▸ Required work
Repeat the listing exactly. Pictures stay out of your copy.

▸ Records for this exercise
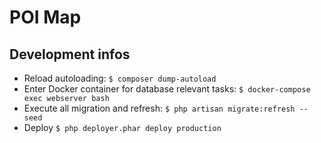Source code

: # POI Map

## Development infos

- Reload autoloading: `$ composer dump-autoload`
- Enter Docker container for database relevant tasks: `$ docker-compose exec webserver bash`
- Execute all migration and refresh: `$ php artisan migrate:refresh --seed`
- Deploy `$ php deployer.phar deploy production`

▸ Result of this exercise
Source code

: # POI Map

## Development infos

- Reload autoloading: `$ composer dump-autoload`
- Enter Docker container for database relevant tasks: `$ docker-compose exec webserver bash`
- Execute all migration and refresh: `$ php artisan migrate:refresh --seed`
- Deploy `$ php deployer.phar deploy production`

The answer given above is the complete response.